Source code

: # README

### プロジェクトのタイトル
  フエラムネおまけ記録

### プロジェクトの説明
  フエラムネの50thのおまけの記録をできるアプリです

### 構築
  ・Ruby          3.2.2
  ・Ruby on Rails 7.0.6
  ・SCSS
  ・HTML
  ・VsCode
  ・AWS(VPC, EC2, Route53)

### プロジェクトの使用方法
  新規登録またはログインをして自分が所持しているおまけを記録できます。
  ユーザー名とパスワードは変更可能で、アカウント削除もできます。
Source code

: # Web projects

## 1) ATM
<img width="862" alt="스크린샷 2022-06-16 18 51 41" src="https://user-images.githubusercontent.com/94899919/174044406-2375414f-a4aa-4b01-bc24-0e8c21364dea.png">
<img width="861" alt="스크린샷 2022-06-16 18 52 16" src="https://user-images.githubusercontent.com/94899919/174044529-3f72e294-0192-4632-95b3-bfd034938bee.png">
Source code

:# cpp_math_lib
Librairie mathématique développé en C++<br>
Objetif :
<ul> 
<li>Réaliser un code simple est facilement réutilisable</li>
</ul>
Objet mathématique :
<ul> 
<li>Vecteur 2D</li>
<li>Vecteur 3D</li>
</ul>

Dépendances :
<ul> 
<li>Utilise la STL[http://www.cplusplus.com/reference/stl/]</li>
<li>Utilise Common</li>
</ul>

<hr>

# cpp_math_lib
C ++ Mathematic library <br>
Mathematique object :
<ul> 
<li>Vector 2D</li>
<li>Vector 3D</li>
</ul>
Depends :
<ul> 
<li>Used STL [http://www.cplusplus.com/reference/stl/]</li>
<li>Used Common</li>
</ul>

++++++++++

Since only lines holding the word "https" matter, count them in the data above and report the number alone.

## [Your response]
2